Man kann sich aber auch – und dazu möchte ich bei der Lektüre unbedingt raten – auf ebendiese Protagonistin einlassen, ihr zuhören, zwischen ihren Zeilen lesen, ihren Beobachtungen folgen. Und man liest die herzzerreißende Geschichte einer nahezu chancenlosen Heranwachsenden, die sich durchs Leben und den Alltag schlägt, ohne zu merken, dass sie sich durchschlägt – sie kennt es ja nicht anders. Die schon früh gelernt hat, dass man mit seinen Ressourcen haushalten muss, „und am besten haushalten kann man eben mit Bolognese und Emmentalerbrot“. Die ihre Schuhe trägt, bis sie buchstäblich auseinanderfallen – aber, ja nun, so geht es ja nicht nur ihr. Die ihren Bruder über alles liebt und nicht verstehen kann, warum der sich letztlich selbst mehr lieben muss als sie, um nicht unterzugehen im Tal. Die durchaus große Träume hat, auch wenn man ihr sagt, dass der Fame nicht ihr Weg sei und sie in der Realität ankommen müsse. Und die neben allen Alltagshindernissen wie jeder Teenie über Teenie-Kram nachdenkt wie zum Beispiel den ersten Kuss.

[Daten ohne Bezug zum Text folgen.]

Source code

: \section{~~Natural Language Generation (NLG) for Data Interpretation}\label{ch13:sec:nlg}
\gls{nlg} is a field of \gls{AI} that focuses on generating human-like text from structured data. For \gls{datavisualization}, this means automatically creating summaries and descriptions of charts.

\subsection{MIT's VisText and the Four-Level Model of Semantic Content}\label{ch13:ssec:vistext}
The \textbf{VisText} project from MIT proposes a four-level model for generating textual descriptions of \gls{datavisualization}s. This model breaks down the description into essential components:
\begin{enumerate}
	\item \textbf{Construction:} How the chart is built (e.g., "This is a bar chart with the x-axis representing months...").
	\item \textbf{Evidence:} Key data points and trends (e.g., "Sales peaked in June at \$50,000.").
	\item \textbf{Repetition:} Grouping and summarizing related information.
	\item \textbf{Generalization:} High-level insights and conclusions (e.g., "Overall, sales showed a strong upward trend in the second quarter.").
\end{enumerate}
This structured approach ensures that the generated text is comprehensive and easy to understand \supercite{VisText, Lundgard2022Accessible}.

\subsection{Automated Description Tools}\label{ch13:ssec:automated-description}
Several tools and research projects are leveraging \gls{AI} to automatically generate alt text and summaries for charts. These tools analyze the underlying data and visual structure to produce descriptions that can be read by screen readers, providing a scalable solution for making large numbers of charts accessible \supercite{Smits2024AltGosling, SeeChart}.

Angela Lehner schildert ihre Protagonistin und deren Lebensumstände so eindringlich und subtil, dass sich mir so manches Mal das Herz vor Mitgefühl zusammenzog. Sie erklärt und erläutert nicht, sondern lässt ihre Ich-Erzählerin beobachten und erzählen. Dabei sind es die scheinbaren Nebensächlichkeiten, wie beiläufig hingeworfen, die das Teenagerleben in diesem Milieu auf beinahe unheimliche Art lebendig werden lassen: Ein Rezept an der Kühlschranktür. Blutflecken auf den Socken. Ein hastig angerührter Fertig-Cappuccino auf dem Couchtisch. TV-Geräusche aus dem Wohnzimmer.
Angela hat mich mit ihrem Erstlingsroman Vater unser schon begeistert (der Protagonistin Eva wollte ich Suppe kochen); mit 2001 hat sie sich in meinen Augen noch gesteigert. Und Julia würde ich nicht nur bekochen, ich würde sie adoptieren.
Danke, Angela, dass du kein One-Hit-Wonder bist!
[Werbung/Rezensionsexemplar. Ich danke Angela Lehner und Hanser Berlin von Herzen dafür, dass ich diesen Roman schon vor seinem Erscheinen lesen durfte.]
Angela Lehner: 2001. Hanser Berlin 2021. 384 S.